The migration wizard will prompt for the creation of the remote server. Select the MySQL type, and enter the name of the ODBC DSN created.

It will also be necessary to create an external login if the MySQL server does not have the same database users as the target SQL Anywhere database.

Once the remote server is created, migration is as simple as selecting which tables to import.

Taking Advantage of SQL Anywhere

Following these steps, phpBB3 has been successfully ported over for use with SQL Anywhere. While the app will run just as it did before, there are certain modifications that can be made to improve performance. Thanks to features like clustered foreign keys and indices, and extensive GUI tools, these modifications are easily realized.

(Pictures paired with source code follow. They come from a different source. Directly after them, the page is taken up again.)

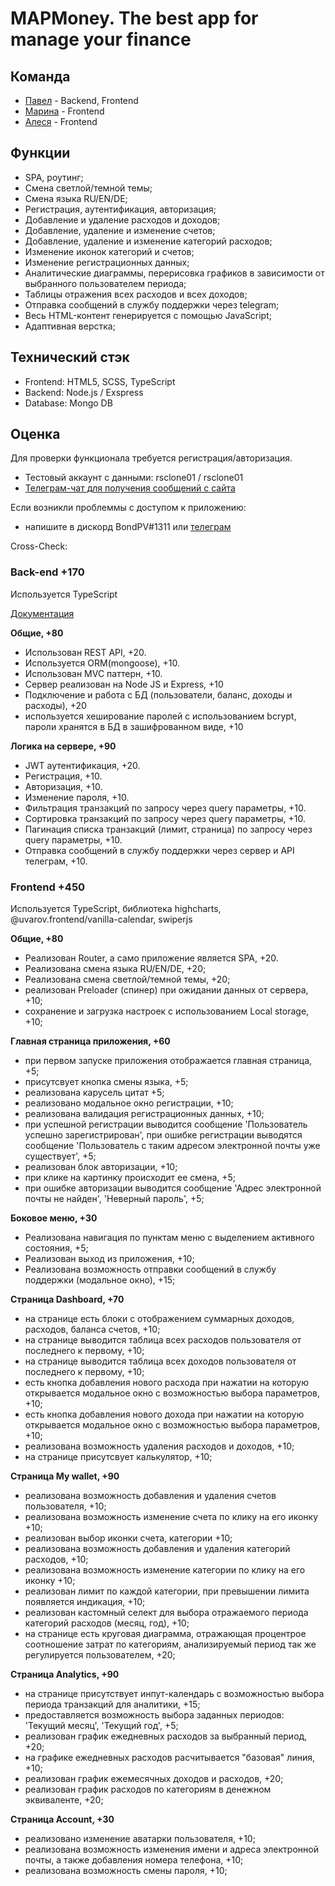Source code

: # MAPMoney. The best app for manage your finance

## Команда

- [Павел](https://github.com/BondPV) - Backend, Frontend
- [Марина](https://github.com/marinastepanchuk) - Frontend
- [Алеся](https://github.com/Alesia-V175) - Frontend

## Функции

- SPA, роутинг;
- Смена светлой/темной темы;
- Смена языка RU/EN/DE;
- Регистрация, аутентификация, авторизация;
- Добавление и удаление расходов и доходов;
- Добавление, удаление и изменение счетов;
- Добавление, удаление и изменение категорий расходов;
- Изменение иконок категорий и счетов;
- Изменение регистрационных данных;
- Аналитические диаграммы, перерисовка графиков в зависимости от выбранного пользователем периода;
- Таблицы отражения всех расходов и всех доходов;
- Отправка сообщений в службу поддержки через telegram;
- Весь HTML-контент генерируется с помощью JavaScript;
- Адаптивная верстка;

## Технический стэк

- Frontend: HTML5, SCSS, TypeScript
- Backend: Node.js / Exspress
- Database: Mongo DB

## Оценка

Для проверки функционала требуется регистрация/авторизация.

- Тестовый аккаунт с данными: rsclone01 / rsclone01
- [Телеграм-чат для получения сообщений с сайта](https://t.me/rsmapmoney)

Если возникли проблеммы с доступом к приложению:

- напишите в дискорд BondPV#1311 или [телеграм](https://t.me/BondPV)

Cross-Check:

### **Back-end +170**

Используется TypeScript

[Документация](https://github.com/BondPV/rsclone-server/blob/develop/README.md)

**Общие, +80**

- Использован REST API, +20.
- Используется ORM(mongoose), +10.
- Использован MVC паттерн, +10.
- Сервер реализован на Node JS и Express, +10
- Подключение и работа с БД (пользователи, баланс, доходы и расходы), +20
- используется хеширование паролей с использованием bcrypt, пароли хранятся в БД в зашифрованном виде, +10

**Логика на сервере, +90**

- JWT аутентификация, +20.
- Регистрация, +10.
- Авторизация, +10.
- Изменение пароля, +10.
- Фильтрация транзакций по запросу через query параметры, +10.
- Сортировка транзакций по запросу через query параметры, +10.
- Пагинация списка транзакций (лимит, страница) по запросу через query параметры, +10.
- Отправка сообщений в службу поддержки через сервер и API телеграм, +10.

### **Frontend +450**

Используется TypeScript, библиотека highcharts, @uvarov.frontend/vanilla-calendar, swiperjs

**Общие, +80**

- Реализован Router, а само приложение является SPA, +20.
- Реализована смена языка RU/EN/DE, +20;
- Реализована смена светлой/темной темы, +20;
- реализован Preloader (спинер) при ожидании данных от сервера, +10;
- сохранение и загрузка настроек с использованием Local storage, +10;

**Главная страница приложения, +60**

- при первом запуске приложения отображается главная страница, +5;
- присутсвует кнопка смены языка, +5;
- реализована карусель цитат +5;
- реализовано модальное окно регистрации, +10;
- реализована валидация регистрационных данных, +10;
- при успешной регистрации выводится сообщение 'Пользователь успешно зарегистрирован', при ошибке регистрации выводятся сообщение 'Пользователь с таким адресом электронной почты уже существует', +5;
- реализован блок авторизации, +10;
- при клике на картинку происходит ее смена, +5;
- при ошибке авторизации выводится сообщение 'Адрес электронной почты не найден', 'Неверный пароль', +5;

**Боковое меню, +30**

- Реализована навигация по пунктам меню с выделением активного состояния, +5;
- Реализован выход из приложения, +10;
- Реализована возможность отправки сообщений в службу поддержки (модальное окно), +15;

**Страница Dashboard, +70**

- на странице есть блоки с отображением суммарных доходов, расходов, баланса счетов, +10;
- на странице выводится таблица всех расходов пользователя от последнего к первому, +10;
- на странице выводится таблица всех доходов пользователя от последнего к первому, +10;
- есть кнопка добавления нового расхода при нажатии на которую открывается модальное окно с возможностью выбора параметров, +10;
- есть кнопка добавления нового дохода при нажатии на которую открывается модальное окно с возможностью выбора параметров, +10;
- реализована возможность удаления расходов и доходов, +10;
- на странице присутсвует калькулятор, +10;

**Страница My wallet, +90**

- реализована возможность добавления и удаления счетов пользователя, +10;
- реализована возможность изменение счета по клику на его иконку +10;
- реализован выбор иконки счета, категории +10;
- реализована возможность добавления и удаления категорий расходов, +10;
- реализована возможность изменение категории по клику на его иконку +10;
- реализован лимит по каждой категории, при превышении лимита появляется индикация, +10;
- реализован кастомный селект для выбора отражаемого периода категорий расходов (месяц, год), +10;
- на странице есть круговая диаграмма, отражающая процентрое соотношение затрат по категориям, анализируемый период так же регулируется пользователем, +20;

**Страница Analytics, +90**

- на странице присутствует инпут-календарь с возможностью выбора периода транзакций для аналитики, +15;
- предоставляется возможность выбора заданных периодов: 'Текущий месяц', 'Текущий год', +5;
- реализован график ежедневных расходов за выбранный период, +20;
- на графике ежедневных расходов расчитывается "базовая" линия, +10;
- реализован график ежемесячных доходов и расходов, +20;
- реализован график расходов по категориям в денежном эквиваленте, +20;

**Страница Account, +30**

- реализовано изменение аватарки пользователя, +10;
- реализована возможность изменения имени и адреса электронной почты, а также добавления номера телефона, +10;
- реализована возможность смены пароля, +10;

During the migration phase, it may alarm some developers to notice that the tables contain no foreign key relationships defined. By placing foreign key constraints on a database, referential integrity is preserved. Furthermore, SQL Anywhere supports something called clustered foreign keys, which keep related table rows physically together on the disk, ensuring quick access. An example of this would be retrieving all the posts of an associated user. Clustering by user would give very efficient access to their posts. The GUI tool can be used to add this constraint to the existing tables seamlessly. While some indices are created by the phpBB3 installation, they are not sufficient and are not clustered. By using the database monitoring tool to look at query access plans, it becomes easy to see that certain indices should be created. Sybase central allows for this as well.

But more than just performance enhancements are made possible by using SQL Anywhere. One of their signature products is MobiLink, which allows for mobile synchronization. This can be thought of as enablement for the next generation of applications: occasionally-connected mobile. Their technology allows client databases to synchronize changes with the server when they want. Another feature of benefit to web developers is exposed SOA services. The database engine itself can host an HTTP server, so applications can use XML-HTTP readers rather than making direct calls to the database, allowing uniform access to data.


Though PHP dominates in an era of free programming for the web, it shouldn't mean sacrificing useful and high-end features. The database can do more work than it is given credit for. In this case, coupling PHP with SQL Anywhere can open the door to many performance and feature benefits for web applications. Existing PHP/MySQL applications can be easily ported to take advantage of this, as demonstrated through an example migration of phpBB3. Developers, of both home-grown and corporate-level web applications, should take care in choosing what free technologies they use with PHP. What previously constituted "good enough" for the initial creation of the application might not be the right choice for the future.

Bryan Sachdeva works as a Professional Services Consultant for a software company in Toronto, Ontario, Canada. Having completed his undergraduate degree in the field of Computer Engineer with a minor in Management Science, his focus has always been on the strategic management of computing systems in business. On the technical side of things, Bryan has always been heavily involved in .NET application and service architecture and development, as well as data flow architecture. Recently his main interests have shifted from distributed data and synchronization to object-relational mapping from class to database. Bryan's professional experience with different database vendors as well as work in the domains of Support, Development, Management, and User Advocacy speak to his ability to address real needs with real solutions.